I would first like to offer my sincere congratulations to
I have been an unpublished author four times longer than Mrs. Feldman. I also have a flourishing professional life, one that I long resented being born into. I have, over the years, developed an admittedly grudging sort of appreciation for the undeserved lottery win I was born with. I have a PhD in relation to my work and I have lectured in five countries. I have contributed to two translations, co-authored one book, contributed four book chapters, published two essays, one newspaper article and fifteen academic papers. I have saved lives most other professionals in my field could not have saved. I am developing my method to save more lives. Most of it is thanks to the easy trail that was prepared for me by my forebears. From a perspective similar to the one that sees Feldman a sort of success because she is married and a mother, I am seen as a success in the sense that I followed the footsteps that had little or nothing to do with my own accomplishments. But I have never published a novel and I have been living in denial of the toll it has been taking on my self-esteem for a long time. I live under the burden of being an unpublished writer, but one that is seen, by the casual observer, as a success. You might say that I am something of a Feldman-on-steroids. It sounds rather pretentious to say, at this point, that I see myself as a failure. Thus I am reduced to saying that I feel myself as being inadequate.

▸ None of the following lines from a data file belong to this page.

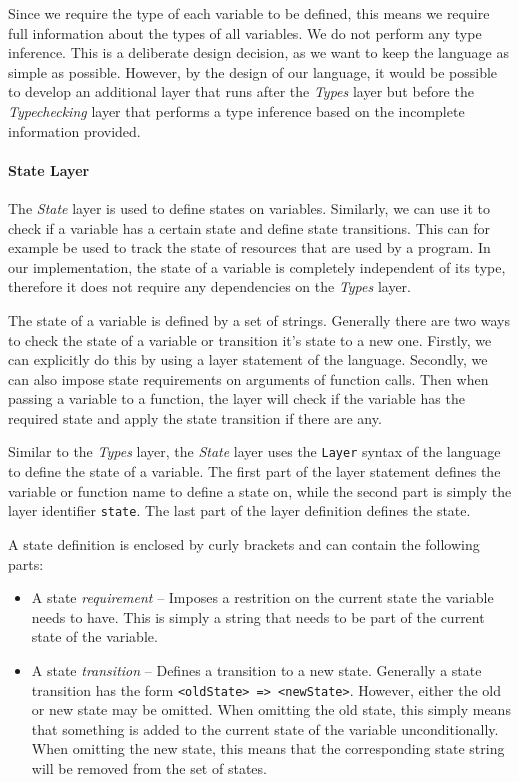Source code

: Since we require the type of each variable to be defined, this means we require full information about the types of all variables. We do not perform any type inference. This is a deliberate design decision, as we want to keep the language as simple as possible. However, by the design of our language, it would be possible to develop an additional layer that runs after the \textit{Types} layer but before the \textit{Typechecking} layer that performs a type inference based on the incomplete information provided.

\paragraph{State Layer}

The \textit{State} layer is used to define states on variables. Similarly, we can use it to check if a variable has a certain state and define state transitions. This can for example be used to track the state of resources that are used by a program. In our implementation, the state of a variable is completely independent of its type, therefore it does not require any dependencies on the \textit{Types} layer.

The state of a variable is defined by a set of strings. Generally there are two ways to check the state of a variable or transition it's state to a new one. Firstly, we can explicitly do this by using a layer statement of the language. Secondly, we can also impose state requirements on arguments of function calls. Then when passing a variable to a function, the layer will check if the variable has the required state and apply the state transition if there are any.

Similar to the \textit{Types} layer, the \textit{State} layer uses the \texttt{Layer} syntax of the language to define the state of a variable. The first part of the layer statement defines the variable or function name to define a state on, while the second part is simply the layer identifier \texttt{state}. The last part of the layer definition defines the state.

A state definition is enclosed by curly brackets and can contain the following parts:

\begin{itemize}
	\item A state \textit{requirement} -- Imposes a restrition on the current state the variable needs to have. This is simply a string that needs to be part of the current state of the variable.
	\item A state \textit{transition} -- Defines a transition to a new state. Generally a state transition has the form \texttt{<oldState> => <newState>}. However, either the old or new state may be omitted. When omitting the old state, this simply means that something is added to the current state of the variable unconditionally. When omitting the new state, this means that the corresponding state string will be removed from the set of states.
\end{itemize}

To give you a little context, I come from a long line of people who have achieved a great deal more and garnered much more respect than I have. I have, and always had, plenty of reasons to feel inferior and inadequate. I was never an overachiever. But at my age I have finally gained the perspective to realize that my feelings of inferiority and inadequacy are poorly balanced with my objective standing in the world.
That said, being a failed writer is a terrible burden on your soul. If your mother tells you to become a lawyer or a doctor or such, but your heart tells you to become a writing cowboy, be that writing cowboy and go off to the sunset. Being responsible will not free your heart. In fact, your failure to write will tarnish every other accomplishment you have made. Writing and publishing may seem like just one more thing you need to cross off your bucket list. If you are a writer at heart, it is not. It is the respirator on which your soul survives. I am no Einstein. I am no Hilary Koprowski or Albert Schweitzer. But I should not have to be ashamed of myself. Just as Bernhard did not have to be Glenn Gould, I should not have to be Koprowski or Schweitzer or even a published writer to be happy with myself. But no. I have to be.

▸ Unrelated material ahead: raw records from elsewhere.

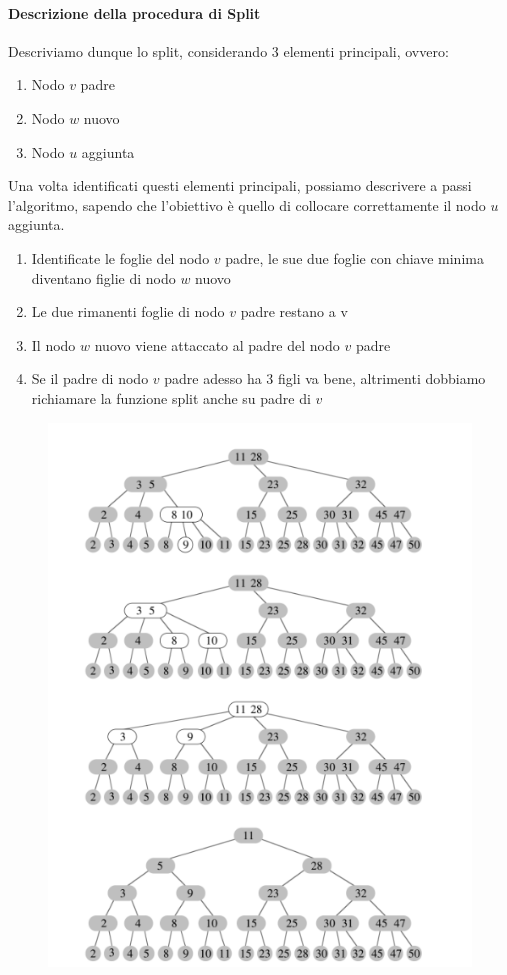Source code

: \documentclass{article}
\begin{document}
\paragraph{Descrizione della procedura di Split}

Descriviamo dunque lo split, considerando 3 elementi principali, ovvero:
\begin{enumerate}
    \item Nodo $v$ padre
    \item Nodo $w$ nuovo
    \item Nodo $u$ aggiunta
\end{enumerate}

Una volta identificati questi elementi principali, possiamo descrivere a passi l'algoritmo, sapendo che l'obiettivo è quello di collocare correttamente il nodo $u$ aggiunta.

\begin{enumerate}
    \item Identificate le foglie del nodo $v$ padre, le sue due foglie con chiave minima diventano figlie di nodo $w$ nuovo
    \item Le due rimanenti foglie di nodo $v$ padre restano a v
    \item Il nodo $w$ nuovo viene attaccato al padre del nodo $v$ padre
    \item Se il padre di nodo $v$ padre adesso ha 3 figli va bene, altrimenti dobbiamo richiamare la funzione split anche su padre di $v$
\end{enumerate}
\begin{figure}[htbp]
        \center
        \includegraphics[scale=0.5]{img/imgSplit23.png}
\end{figure}
\newpage
\end{document}
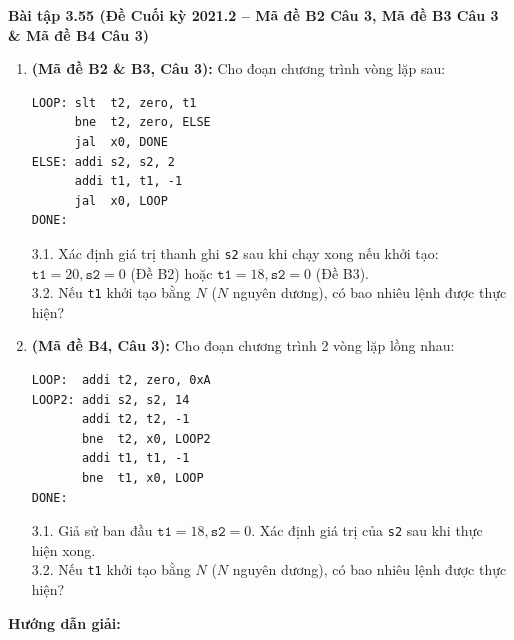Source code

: \textbf{Bài tập 3.55 (Đề Cuối kỳ 2021.2 -- Mã đề B2 Câu 3, Mã đề B3 Câu 3 \& Mã đề B4 Câu 3)}
\begin{enumerate}[label=\alph*)]
    \item \textbf{(Mã đề B2 \& B3, Câu 3):} Cho đoạn chương trình vòng lặp sau:

\noindent\begin{minipage}{\linewidth}
\begin{lstlisting}
LOOP: slt  t2, zero, t1
      bne  t2, zero, ELSE
      jal  x0, DONE
ELSE: addi s2, s2, 2
      addi t1, t1, -1
      jal  x0, LOOP
DONE:
\end{lstlisting}
\end{minipage}

    3.1. Xác định giá trị thanh ghi \texttt{s2} sau khi chạy xong nếu khởi tạo: $\texttt{t1} = 20, \texttt{s2} = 0$ (Đề B2) hoặc $\texttt{t1} = 18, \texttt{s2} = 0$ (Đề B3).\\
    3.2. Nếu \texttt{t1} khởi tạo bằng $N$ ($N$ nguyên dương), có bao nhiêu lệnh được thực hiện?
    \item \textbf{(Mã đề B4, Câu 3):} Cho đoạn chương trình 2 vòng lặp lồng nhau:

\noindent\begin{minipage}{\linewidth}
\begin{lstlisting}
LOOP:  addi t2, zero, 0xA
LOOP2: addi s2, s2, 14
       addi t2, t2, -1
       bne  t2, x0, LOOP2
       addi t1, t1, -1
       bne  t1, x0, LOOP
DONE:
\end{lstlisting}
\end{minipage}

    3.1. Giả sử ban đầu $\texttt{t1} = 18, \texttt{s2} = 0$. Xác định giá trị của \texttt{s2} sau khi thực hiện xong.\\
    3.2. Nếu \texttt{t1} khởi tạo bằng $N$ ($N$ nguyên dương), có bao nhiêu lệnh được thực hiện?
\end{enumerate}
\textbf{Hướng dẫn giải:}
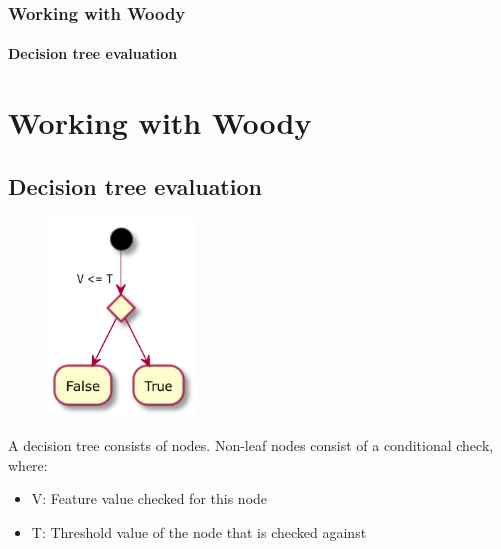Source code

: \documentclass[12pt,t]{beamer}
\begin{document}
\begin{frame}
  \frametitle{Working with Woody}
  \framesubtitle{Decision tree evaluation}
\section{Working with Woody}

\subsection{Decision tree evaluation}


\begin{figure}
\centering
\includegraphics[width=0.35\textwidth]{decision_node}
\end{figure}
A decision tree consists of nodes.
Non-leaf nodes consist of a conditional check, where:
\begin{itemize}
\item V: Feature value checked for this node
\item T: Threshold value of the node that is checked against
\end{itemize}



\end{frame}
\end{document}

Feldman writes that living through the black hole of failure will make you care less about what other people think about you. Half truth. Firstly, you are the “people” that matter. You do not care what “people” think about you only because you think about you much worse than they possibly can. Secondly, you do care about what people think about you, just not your boss at your day job. Readers, reviewers, agents and publishers can still break your soul. She knows this of course. She writes with a tone of transience “Well, there’s a happy ending to my story. That third novel became a book. Let’s take a moment to enjoy that.”

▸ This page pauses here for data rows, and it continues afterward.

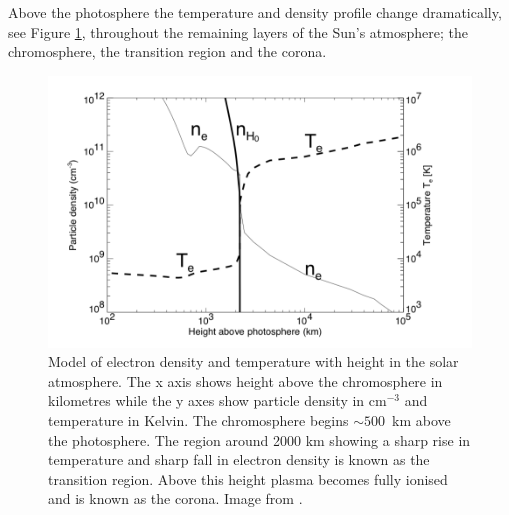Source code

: Above the photosphere the temperature and density profile change dramatically, see Figure \ref{fig:corona_temp}, throughout the remaining layers of the Sun's atmosphere; the chromosphere, the transition region and the corona. 
\begin{figure}
    \centering
    \includegraphics[width=\columnwidth]{Images/Corona_temp.png}
    \caption[Model of electron density and temperature with height in the solar atmosphere.]{Model of electron density and temperature with height in the solar atmosphere. The x axis shows height above the chromosphere in kilometres while the y axes show particle density in cm$^{-3}$ and temperature in Kelvin. The chromosphere begins $\sim 500$~km above the photosphere. The region around 2000 km showing a sharp rise in temperature and sharp fall in electron density is known as the transition region. Above this height plasma becomes fully ionised and is known as the corona. Image from \cite{Aschwanden2004}.}
    \label{fig:corona_temp}
\end{figure}


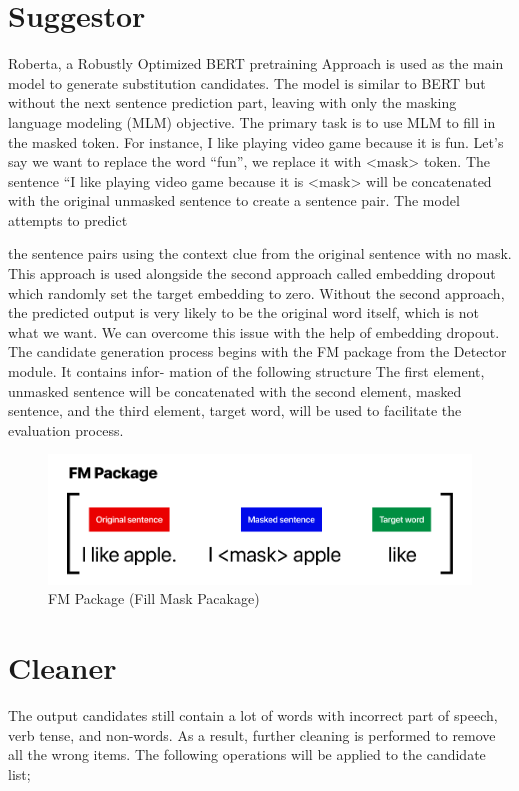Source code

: \documentclass[12pt,oneside,openright,a4paper]{cpe-english-project}
\begin{document}
\section{Suggestor}
Roberta, a Robustly Optimized BERT pretraining Approach is used as the main model to generate substitution candidates. The model is similar to BERT but without the next sentence prediction part, leaving with only the masking language modeling (MLM) objective. The primary task is to use MLM to fill in the masked token. For instance, I like playing video game because it is fun. Let’s say we want to replace the word “fun”, we replace it with <mask> token. The sentence “I like playing video game because it is <mask> will be concatenated with the original unmasked sentence to create a sentence pair. The model attempts to predict

the sentence pairs using the context clue from the original sentence with no mask. This approach is used alongside the second approach called embedding dropout which randomly set the target embedding to zero. Without the second approach, the predicted output is very likely to be the original word itself, which is not what we want. We can overcome this issue with the help of embedding dropout.
The candidate generation process begins with the FM package from the Detector module. It contains infor- mation of the following structure The first element, unmasked sentence will be concatenated with the second element, masked sentence, and the third element, target word, will be used to facilitate the evaluation process. 

\begin{figure}[!h]\centering
\includegraphics[width=15cm]{./img/chp3/Package.png}
\caption{FM Package (Fill Mask Pacakage)}\label{fig:FMPX}
\end{figure}


\section{Cleaner}
The output candidates still contain a lot of words with incorrect part of speech, verb tense, and non-words. As a result, further cleaning is performed to remove all the wrong items. The following operations will be applied to the candidate list;
\end{document}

Yes, let’s. Just like how I briefly enjoyed the publication of my non-fiction works. Like I briefly enjoyed all the other accomplishments along the way. But the nagging feeling of incompetence, inadequacy, insufficiency, call it what you will, just keeps chipping away at the soul of a miserable failure.
On the brighter side, misery, however vain or inconsequential, is good for the writer. Unhappiness breeds stories. Sadness begets humor. Despair nurtures poetry. Perhaps my prolonged failure was the necessary incubation time for my books to come. I like to think that way anyhow.